## To do:
From the first line to the last, restate the records word for word, skipping the pictures.

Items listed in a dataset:
++++++++
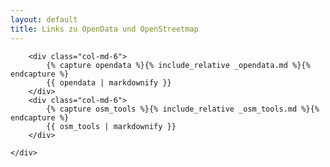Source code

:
 ```yaml
---
layout: default
title: Links zu OpenData und OpenStreetmap
---
```


<div class="container">
	<div class="row">

		<div class="col-md-6">
			{% capture opendata %}{% include_relative _opendata.md %}{% endcapture %}
			{{ opendata | markdownify }}
		</div>
		<div class="col-md-6">
			{% capture osm_tools %}{% include_relative _osm_tools.md %}{% endcapture %}
			{{ osm_tools | markdownify }}
		</div>

	</div>
</div>
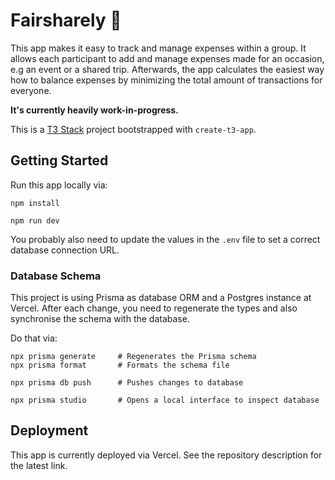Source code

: # Fairsharely 🤑

This app makes it easy to track and manage expenses within a group.
It allows each participant to add and manage expenses made for an occasion, e.g an event or a shared trip.
Afterwards, the app calculates the easiest way how to balance expenses by minimizing the total amount of transactions for everyone.

**It's currently heavily work-in-progress.**

This is a [T3 Stack](https://create.t3.gg/) project bootstrapped with `create-t3-app`.

## Getting Started

Run this app locally via:

```
npm install

npm run dev
```

You probably also need to update the values in the `.env` file to set a correct database connection URL.

### Database Schema

This project is using Prisma as database ORM and a Postgres instance at Vercel.
After each change, you need to regenerate the types and also synchronise the schema with the database.

Do that via:

```
npx prisma generate     # Regenerates the Prisma schema
npx prisma format       # Formats the schema file

npx prisma db push      # Pushes changes to database

npx prisma studio       # Opens a local interface to inspect database
```

## Deployment

This app is currently deployed via Vercel.
See the repository description for the latest link.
++++++++
## Written solution:
Source code

:
 ```yaml
---
layout: default
title: Links zu OpenData und OpenStreetmap
---
```


<div class="container">
	<div class="row">

		<div class="col-md-6">
			{% capture opendata %}{% include_relative _opendata.md %}{% endcapture %}
			{{ opendata | markdownify }}
		</div>
		<div class="col-md-6">
			{% capture osm_tools %}{% include_relative _osm_tools.md %}{% endcapture %}
			{{ osm_tools | markdownify }}
		</div>

	</div>
</div>
Source code

: # Fairsharely 🤑

This app makes it easy to track and manage expenses within a group.
It allows each participant to add and manage expenses made for an occasion, e.g an event or a shared trip.
Afterwards, the app calculates the easiest way how to balance expenses by minimizing the total amount of transactions for everyone.

**It's currently heavily work-in-progress.**

This is a [T3 Stack](https://create.t3.gg/) project bootstrapped with `create-t3-app`.

## Getting Started

Run this app locally via:

```
npm install

npm run dev
```

You probably also need to update the values in the `.env` file to set a correct database connection URL.

### Database Schema

This project is using Prisma as database ORM and a Postgres instance at Vercel.
After each change, you need to regenerate the types and also synchronise the schema with the database.

Do that via:

```
npx prisma generate     # Regenerates the Prisma schema
npx prisma format       # Formats the schema file

npx prisma db push      # Pushes changes to database

npx prisma studio       # Opens a local interface to inspect database
```

## Deployment

This app is currently deployed via Vercel.
See the repository description for the latest link.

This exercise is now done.